___ EXCERPTED RECORDS
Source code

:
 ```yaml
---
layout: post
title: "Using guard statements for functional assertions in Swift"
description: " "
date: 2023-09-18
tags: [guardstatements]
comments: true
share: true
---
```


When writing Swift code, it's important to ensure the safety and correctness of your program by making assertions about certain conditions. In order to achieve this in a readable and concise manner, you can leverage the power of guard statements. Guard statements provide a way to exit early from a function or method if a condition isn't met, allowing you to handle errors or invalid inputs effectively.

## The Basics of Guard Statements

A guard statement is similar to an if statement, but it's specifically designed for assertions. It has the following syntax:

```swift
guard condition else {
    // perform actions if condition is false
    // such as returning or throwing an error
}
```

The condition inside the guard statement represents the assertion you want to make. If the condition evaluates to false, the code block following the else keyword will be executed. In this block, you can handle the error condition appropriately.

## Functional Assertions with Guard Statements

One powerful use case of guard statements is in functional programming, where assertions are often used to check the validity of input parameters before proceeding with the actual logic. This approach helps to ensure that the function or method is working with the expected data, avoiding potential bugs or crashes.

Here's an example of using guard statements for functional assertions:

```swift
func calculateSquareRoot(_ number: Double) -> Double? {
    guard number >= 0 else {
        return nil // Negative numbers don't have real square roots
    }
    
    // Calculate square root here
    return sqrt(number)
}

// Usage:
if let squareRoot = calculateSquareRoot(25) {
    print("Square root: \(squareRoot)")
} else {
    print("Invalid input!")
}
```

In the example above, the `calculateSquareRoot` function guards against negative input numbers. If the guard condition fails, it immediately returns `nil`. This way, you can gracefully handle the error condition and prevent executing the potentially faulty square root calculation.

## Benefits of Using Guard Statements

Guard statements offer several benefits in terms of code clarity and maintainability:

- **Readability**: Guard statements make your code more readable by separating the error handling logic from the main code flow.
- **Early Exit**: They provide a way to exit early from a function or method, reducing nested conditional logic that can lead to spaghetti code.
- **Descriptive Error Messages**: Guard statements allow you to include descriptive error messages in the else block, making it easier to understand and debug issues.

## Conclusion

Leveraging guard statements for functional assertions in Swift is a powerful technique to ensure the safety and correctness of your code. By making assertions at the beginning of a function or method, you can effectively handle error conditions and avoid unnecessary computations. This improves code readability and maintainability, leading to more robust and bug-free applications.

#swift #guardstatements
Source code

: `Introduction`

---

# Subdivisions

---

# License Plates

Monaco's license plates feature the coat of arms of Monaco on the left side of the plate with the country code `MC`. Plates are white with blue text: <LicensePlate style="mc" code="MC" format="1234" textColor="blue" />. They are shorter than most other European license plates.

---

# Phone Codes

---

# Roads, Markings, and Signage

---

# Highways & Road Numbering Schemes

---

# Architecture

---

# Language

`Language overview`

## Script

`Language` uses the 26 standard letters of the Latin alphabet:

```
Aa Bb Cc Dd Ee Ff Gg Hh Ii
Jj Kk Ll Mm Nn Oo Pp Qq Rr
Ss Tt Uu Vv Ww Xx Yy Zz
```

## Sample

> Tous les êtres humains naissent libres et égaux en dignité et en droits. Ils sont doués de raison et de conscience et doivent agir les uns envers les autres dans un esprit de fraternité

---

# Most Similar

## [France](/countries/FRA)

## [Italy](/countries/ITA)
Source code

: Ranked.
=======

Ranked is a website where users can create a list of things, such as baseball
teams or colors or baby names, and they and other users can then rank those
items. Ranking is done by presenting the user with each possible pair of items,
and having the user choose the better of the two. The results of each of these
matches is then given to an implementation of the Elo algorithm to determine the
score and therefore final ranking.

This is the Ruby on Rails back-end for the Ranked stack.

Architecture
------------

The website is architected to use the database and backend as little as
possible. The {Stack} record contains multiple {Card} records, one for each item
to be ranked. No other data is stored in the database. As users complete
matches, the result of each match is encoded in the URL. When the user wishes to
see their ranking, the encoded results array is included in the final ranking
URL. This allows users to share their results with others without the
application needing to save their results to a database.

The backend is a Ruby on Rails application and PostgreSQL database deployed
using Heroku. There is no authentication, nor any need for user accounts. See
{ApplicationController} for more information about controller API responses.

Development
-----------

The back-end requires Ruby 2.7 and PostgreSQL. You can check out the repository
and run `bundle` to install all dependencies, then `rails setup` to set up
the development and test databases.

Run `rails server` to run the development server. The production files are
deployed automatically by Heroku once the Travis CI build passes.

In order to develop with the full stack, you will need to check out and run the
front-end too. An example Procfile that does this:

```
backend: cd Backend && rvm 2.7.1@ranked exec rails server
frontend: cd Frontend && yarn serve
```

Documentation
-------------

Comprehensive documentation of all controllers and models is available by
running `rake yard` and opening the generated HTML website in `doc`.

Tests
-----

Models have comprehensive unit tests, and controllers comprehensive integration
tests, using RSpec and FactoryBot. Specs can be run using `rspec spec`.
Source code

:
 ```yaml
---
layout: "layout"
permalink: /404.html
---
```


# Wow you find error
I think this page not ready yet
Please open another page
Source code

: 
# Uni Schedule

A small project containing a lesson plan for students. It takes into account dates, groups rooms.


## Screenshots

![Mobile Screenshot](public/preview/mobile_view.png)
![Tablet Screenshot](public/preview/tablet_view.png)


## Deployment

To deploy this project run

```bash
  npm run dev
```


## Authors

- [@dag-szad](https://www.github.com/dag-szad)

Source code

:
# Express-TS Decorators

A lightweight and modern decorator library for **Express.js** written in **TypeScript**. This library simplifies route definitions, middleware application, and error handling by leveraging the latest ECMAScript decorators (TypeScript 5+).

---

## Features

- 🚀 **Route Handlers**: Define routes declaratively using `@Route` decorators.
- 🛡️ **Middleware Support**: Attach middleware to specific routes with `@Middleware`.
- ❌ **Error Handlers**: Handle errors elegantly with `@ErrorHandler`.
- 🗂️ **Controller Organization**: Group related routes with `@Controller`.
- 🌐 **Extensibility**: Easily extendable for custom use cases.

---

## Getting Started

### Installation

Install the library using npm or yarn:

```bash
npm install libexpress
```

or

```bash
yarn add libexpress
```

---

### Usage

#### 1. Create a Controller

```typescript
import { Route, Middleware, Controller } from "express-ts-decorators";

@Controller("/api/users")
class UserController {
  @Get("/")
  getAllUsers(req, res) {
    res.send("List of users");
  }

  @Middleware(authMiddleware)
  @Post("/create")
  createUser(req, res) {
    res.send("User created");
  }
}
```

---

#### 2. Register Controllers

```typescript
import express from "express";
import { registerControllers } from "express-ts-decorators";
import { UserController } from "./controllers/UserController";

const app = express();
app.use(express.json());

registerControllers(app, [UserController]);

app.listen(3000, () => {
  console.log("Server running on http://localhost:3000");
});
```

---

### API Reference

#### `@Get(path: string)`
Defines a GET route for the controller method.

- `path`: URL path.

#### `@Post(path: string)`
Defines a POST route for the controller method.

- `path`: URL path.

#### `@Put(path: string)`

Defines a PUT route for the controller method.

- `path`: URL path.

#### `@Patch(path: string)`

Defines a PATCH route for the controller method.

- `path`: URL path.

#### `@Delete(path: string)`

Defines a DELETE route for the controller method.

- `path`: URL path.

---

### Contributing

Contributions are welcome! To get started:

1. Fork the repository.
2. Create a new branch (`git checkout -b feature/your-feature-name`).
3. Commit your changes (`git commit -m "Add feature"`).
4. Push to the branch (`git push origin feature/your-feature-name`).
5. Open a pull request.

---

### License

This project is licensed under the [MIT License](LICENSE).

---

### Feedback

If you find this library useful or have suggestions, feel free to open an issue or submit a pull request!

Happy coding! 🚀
______
Whenever "block" occurs in a line above, copy that line.

The condition inside the guard statement represents the assertion you want to make. If the condition evaluates to false, the code block following the else keyword will be executed. In this block, you can handle the error condition appropriately.
- **Descriptive Error Messages**: Guard statements allow you to include descriptive error messages in the else block, making it easier to understand and debug issues.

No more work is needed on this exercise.